TASK INSTRUCTIONS -
Please say how many lines in the records below contain the word "needs". Give only the number.

RECORDS FOR THIS TASK -

◆ ◆ ◆

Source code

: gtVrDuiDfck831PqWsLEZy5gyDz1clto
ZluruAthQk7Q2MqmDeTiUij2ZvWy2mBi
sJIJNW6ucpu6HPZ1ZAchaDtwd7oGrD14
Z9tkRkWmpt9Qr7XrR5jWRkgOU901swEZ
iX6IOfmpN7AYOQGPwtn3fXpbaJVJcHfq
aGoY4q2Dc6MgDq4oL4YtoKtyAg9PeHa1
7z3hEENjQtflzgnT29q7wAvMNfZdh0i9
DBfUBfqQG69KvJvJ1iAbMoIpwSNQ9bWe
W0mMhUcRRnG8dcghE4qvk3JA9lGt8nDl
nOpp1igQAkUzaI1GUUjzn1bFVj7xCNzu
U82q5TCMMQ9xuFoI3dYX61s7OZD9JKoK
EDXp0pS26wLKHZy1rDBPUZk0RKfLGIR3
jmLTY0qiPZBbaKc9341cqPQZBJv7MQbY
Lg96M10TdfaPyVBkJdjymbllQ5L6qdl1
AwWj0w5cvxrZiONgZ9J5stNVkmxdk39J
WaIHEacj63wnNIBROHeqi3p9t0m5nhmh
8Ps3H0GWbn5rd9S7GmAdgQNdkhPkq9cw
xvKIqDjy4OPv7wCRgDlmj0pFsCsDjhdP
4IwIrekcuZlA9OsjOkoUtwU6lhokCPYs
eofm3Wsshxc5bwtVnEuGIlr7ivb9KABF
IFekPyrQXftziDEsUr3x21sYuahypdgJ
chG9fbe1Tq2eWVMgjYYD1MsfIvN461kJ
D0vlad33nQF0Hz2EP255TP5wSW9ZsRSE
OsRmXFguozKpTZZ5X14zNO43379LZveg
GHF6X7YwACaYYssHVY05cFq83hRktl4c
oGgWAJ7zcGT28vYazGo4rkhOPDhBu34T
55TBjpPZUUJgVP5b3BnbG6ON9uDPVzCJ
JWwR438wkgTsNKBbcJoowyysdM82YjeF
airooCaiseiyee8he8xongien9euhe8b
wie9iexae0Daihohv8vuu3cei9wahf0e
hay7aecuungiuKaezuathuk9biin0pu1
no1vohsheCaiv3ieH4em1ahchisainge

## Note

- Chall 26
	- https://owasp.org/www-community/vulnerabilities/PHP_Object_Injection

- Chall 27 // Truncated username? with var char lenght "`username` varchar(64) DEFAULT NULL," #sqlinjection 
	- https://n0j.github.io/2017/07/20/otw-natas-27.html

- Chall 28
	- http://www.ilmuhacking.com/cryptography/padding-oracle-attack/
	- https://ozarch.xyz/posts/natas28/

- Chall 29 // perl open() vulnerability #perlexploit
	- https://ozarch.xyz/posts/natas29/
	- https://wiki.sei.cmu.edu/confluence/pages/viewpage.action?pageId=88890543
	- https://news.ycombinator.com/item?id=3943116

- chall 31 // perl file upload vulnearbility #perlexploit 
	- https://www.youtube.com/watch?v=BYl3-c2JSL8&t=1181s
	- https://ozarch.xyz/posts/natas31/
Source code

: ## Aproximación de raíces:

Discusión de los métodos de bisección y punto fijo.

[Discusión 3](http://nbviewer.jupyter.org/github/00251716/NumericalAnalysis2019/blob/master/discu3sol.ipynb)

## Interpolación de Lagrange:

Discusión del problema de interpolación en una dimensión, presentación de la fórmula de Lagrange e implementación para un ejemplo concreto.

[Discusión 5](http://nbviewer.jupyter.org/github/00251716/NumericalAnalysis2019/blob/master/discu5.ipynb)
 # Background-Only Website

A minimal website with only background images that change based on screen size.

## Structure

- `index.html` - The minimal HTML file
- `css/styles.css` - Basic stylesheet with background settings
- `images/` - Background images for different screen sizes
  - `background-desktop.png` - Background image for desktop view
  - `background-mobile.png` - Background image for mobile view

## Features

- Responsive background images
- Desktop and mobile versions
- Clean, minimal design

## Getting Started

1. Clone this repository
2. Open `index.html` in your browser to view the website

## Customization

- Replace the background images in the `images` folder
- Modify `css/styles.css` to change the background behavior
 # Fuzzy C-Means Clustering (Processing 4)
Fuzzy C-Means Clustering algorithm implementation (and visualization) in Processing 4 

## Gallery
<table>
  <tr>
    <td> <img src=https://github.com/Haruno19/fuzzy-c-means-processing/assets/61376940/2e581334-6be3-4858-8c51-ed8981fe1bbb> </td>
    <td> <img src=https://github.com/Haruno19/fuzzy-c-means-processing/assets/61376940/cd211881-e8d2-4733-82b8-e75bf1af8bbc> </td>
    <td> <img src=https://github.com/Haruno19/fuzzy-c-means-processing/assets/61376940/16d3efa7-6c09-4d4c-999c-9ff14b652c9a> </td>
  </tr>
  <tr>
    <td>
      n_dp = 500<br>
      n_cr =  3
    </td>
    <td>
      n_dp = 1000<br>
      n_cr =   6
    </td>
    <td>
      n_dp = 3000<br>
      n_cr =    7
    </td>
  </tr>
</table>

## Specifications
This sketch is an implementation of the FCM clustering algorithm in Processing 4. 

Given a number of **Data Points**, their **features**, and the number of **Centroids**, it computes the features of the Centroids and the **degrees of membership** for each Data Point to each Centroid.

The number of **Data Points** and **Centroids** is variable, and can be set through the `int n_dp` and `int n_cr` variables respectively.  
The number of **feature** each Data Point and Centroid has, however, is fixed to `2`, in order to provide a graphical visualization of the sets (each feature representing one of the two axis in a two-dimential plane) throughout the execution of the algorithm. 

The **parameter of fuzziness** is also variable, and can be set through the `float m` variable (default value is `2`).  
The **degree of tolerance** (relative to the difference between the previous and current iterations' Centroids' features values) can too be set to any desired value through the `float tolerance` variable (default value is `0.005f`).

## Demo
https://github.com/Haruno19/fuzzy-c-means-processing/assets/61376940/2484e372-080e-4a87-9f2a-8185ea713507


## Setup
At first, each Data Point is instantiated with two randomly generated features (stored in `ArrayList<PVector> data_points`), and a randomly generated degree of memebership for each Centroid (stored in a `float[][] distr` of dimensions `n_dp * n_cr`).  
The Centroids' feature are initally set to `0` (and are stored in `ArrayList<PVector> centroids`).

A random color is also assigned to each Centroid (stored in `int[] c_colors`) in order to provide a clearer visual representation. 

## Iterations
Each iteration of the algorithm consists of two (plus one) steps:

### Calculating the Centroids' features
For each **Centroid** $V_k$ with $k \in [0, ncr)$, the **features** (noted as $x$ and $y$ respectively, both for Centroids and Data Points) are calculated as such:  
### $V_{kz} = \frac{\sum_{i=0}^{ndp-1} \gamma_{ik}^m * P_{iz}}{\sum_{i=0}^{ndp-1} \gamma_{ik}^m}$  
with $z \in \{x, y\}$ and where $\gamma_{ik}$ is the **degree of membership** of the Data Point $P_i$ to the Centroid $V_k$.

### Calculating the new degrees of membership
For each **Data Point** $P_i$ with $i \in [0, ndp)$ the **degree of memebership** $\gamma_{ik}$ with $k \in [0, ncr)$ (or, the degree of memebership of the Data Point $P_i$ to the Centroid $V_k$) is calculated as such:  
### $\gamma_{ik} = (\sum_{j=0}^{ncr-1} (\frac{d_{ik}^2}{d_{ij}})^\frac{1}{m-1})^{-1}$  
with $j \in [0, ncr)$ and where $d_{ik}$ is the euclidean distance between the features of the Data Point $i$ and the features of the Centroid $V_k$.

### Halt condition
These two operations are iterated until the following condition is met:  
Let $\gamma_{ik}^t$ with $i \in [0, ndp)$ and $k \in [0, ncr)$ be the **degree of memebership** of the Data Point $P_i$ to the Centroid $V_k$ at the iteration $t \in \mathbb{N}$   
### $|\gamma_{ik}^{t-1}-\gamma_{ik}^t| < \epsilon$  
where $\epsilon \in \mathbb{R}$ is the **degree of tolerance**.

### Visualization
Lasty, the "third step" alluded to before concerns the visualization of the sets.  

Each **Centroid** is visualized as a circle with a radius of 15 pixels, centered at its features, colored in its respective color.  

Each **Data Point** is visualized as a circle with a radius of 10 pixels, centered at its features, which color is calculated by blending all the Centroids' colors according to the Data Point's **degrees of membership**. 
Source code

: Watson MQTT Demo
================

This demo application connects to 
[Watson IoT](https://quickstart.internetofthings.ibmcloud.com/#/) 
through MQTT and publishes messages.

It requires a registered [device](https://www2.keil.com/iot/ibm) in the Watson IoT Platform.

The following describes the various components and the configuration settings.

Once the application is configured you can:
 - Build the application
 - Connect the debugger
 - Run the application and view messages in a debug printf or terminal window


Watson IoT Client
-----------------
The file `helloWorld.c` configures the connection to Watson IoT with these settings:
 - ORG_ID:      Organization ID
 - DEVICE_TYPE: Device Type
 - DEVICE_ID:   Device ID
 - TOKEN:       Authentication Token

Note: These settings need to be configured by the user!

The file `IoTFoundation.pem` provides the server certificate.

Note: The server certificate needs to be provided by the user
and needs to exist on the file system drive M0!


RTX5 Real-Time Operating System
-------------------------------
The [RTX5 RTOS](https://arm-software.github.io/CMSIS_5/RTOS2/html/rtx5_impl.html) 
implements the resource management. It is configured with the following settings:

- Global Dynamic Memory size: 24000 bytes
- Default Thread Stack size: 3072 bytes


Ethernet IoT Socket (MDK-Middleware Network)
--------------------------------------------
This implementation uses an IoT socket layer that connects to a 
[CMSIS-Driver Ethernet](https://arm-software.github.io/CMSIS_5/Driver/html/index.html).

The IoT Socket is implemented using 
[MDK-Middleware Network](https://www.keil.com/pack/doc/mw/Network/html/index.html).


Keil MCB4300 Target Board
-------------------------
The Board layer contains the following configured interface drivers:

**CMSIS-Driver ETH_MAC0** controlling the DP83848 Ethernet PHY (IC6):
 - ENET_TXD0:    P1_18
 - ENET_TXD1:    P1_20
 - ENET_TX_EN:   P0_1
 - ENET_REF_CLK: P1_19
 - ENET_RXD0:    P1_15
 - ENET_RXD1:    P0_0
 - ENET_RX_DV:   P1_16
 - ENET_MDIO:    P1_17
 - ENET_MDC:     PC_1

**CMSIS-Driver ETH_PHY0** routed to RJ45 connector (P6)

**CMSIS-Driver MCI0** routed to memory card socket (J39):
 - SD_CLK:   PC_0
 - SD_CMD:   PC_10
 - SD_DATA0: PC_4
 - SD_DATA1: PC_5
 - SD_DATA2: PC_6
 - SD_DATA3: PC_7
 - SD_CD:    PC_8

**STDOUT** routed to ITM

◆ ◆ ◆

REPLY -
2